I have a customer who wants to have the splunk forwarder turned off during certain critical processing time.
You have to write a cronjob to do this.
To turn off splunk at certain time, you have to write a small script which will include splunk stop and start commands
or two separate cronjobs.
https://tecadmin.net/crontab-in-linux-with-20-examples-of-cron-schedule/
Schedule a cron to execute on every Sunday at 5 PM.
This type of cron are useful for doing weekly tasks, like log rotation etc.

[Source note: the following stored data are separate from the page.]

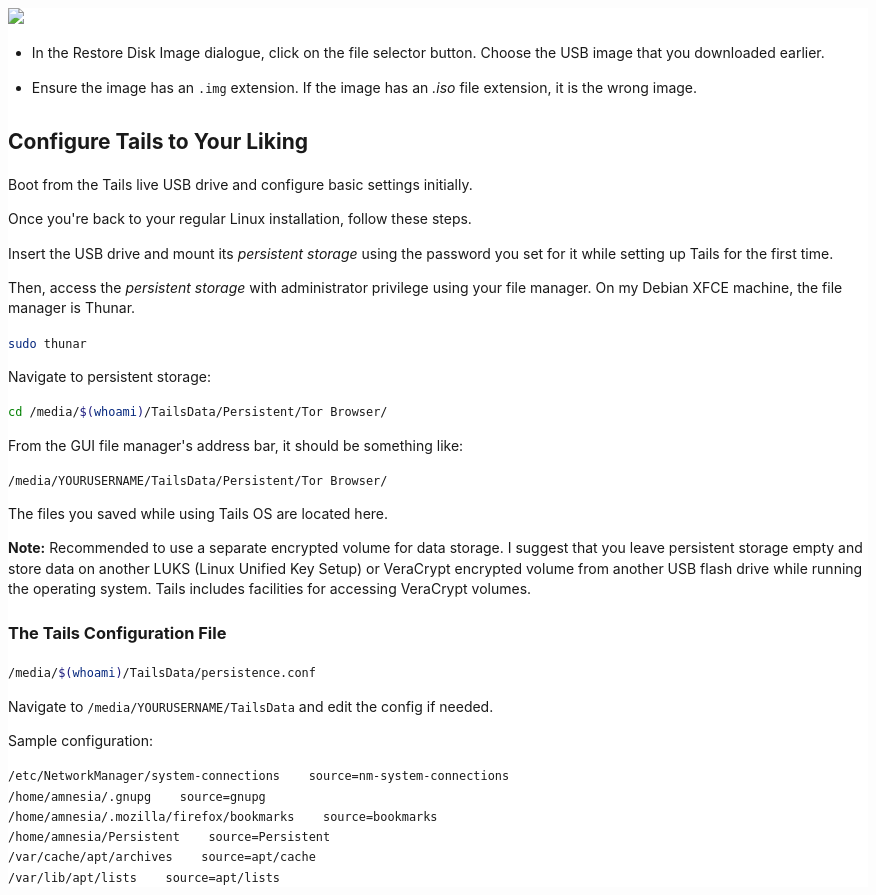   ![](https://tails.net/install/inc/screenshots/gnome_disks_menu.png)
  
  - In the Restore Disk Image dialogue, click on the file selector button. Choose the USB image that you downloaded earlier.

- Ensure the image has an `.img` extension. If the image has an *.iso* file extension, it is the wrong image.

## Configure Tails to Your Liking

Boot from the Tails live USB drive and configure basic settings initially.

Once you're back to your regular Linux installation, follow these steps.

Insert the USB drive and mount its _persistent storage_ using the password you set for it while setting up Tails for the first time.

Then, access the _persistent storage_ with administrator privilege using your file manager. On my Debian XFCE machine, the file manager is Thunar.

```bash
sudo thunar
```

Navigate to persistent storage:

```bash
cd /media/$(whoami)/TailsData/Persistent/Tor Browser/
```

From the GUI file manager's address bar, it should be something like:

```
/media/YOURUSERNAME/TailsData/Persistent/Tor Browser/
```

The files you saved while using Tails OS are located here.

**Note:** Recommended to use a separate encrypted volume for data storage. I suggest that you leave persistent storage empty and store data on another LUKS (Linux Unified Key Setup) or VeraCrypt encrypted volume from another USB flash drive while running the operating system. Tails includes facilities for accessing VeraCrypt volumes.

### The Tails Configuration File

```bash
/media/$(whoami)/TailsData/persistence.conf
```

Navigate to `/media/YOURUSERNAME/TailsData` and edit the config if needed.

Sample configuration:

```
/etc/NetworkManager/system-connections    source=nm-system-connections
/home/amnesia/.gnupg    source=gnupg
/home/amnesia/.mozilla/firefox/bookmarks    source=bookmarks
/home/amnesia/Persistent    source=Persistent
/var/cache/apt/archives    source=apt/cache
/var/lib/apt/lists    source=apt/lists
```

#to start splunk again at 5pm sunday
0 17 * * 7 /opt/splunk/bin/splunk stop
#to start splunk again at 6pm
0 18 * * 7 /opt/splunk/bin/splunk start
Wait, what? They want to have log collection/forwarding turned off during critical processing times? Seems a bit counter-intuitive to me. I would want to know if that critical processing caused any error messages as quickly as possible. What is your customer's concern? Are they worried the forwarder (a universal forwarder, I assume?) will delay their critical processes by 'stealing' too much CPU/memory?
Are their servers running at a CPU utilization well beyond 75% or so during those times?
Did they experience impact caused by the forwarder?
Those are the kinds of questions I would ask, because - ideally - you do not want to stop the forwarder for extended periods of time, especially on a system that creates a lot of log files that potentially roll quickly during higher utilization periods.
If they can't be convinced to not do that kind of thing, cron is your friend.
ssievert - Loved your response, and your time is much appreciated. I will pass this along to my customer. Thank you!!
You have to write a cronjob to do this.
To turn off splunk at certain time, you have to write a small script which will include splunk stop and start commands
or two separate cronjobs.
https://tecadmin.net/crontab-in-linux-with-20-examples-of-cron-schedule/
Schedule a cron to execute on every Sunday at 5 PM.
This type of cron are useful for doing weekly tasks, like log rotation etc.
#to start splunk again at 5pm sunday
0 17 * * 7 /opt/splunk/bin/splunk stop
#to start splunk again at 6pm
0 18 * * 7 /opt/splunk/bin/splunk start
Do you want Splunk to stop forwarding during this time, or stop collecting logs during this time? If you stop Splunk, and then start it up at a later time, it will "catchup" on the data that was missing.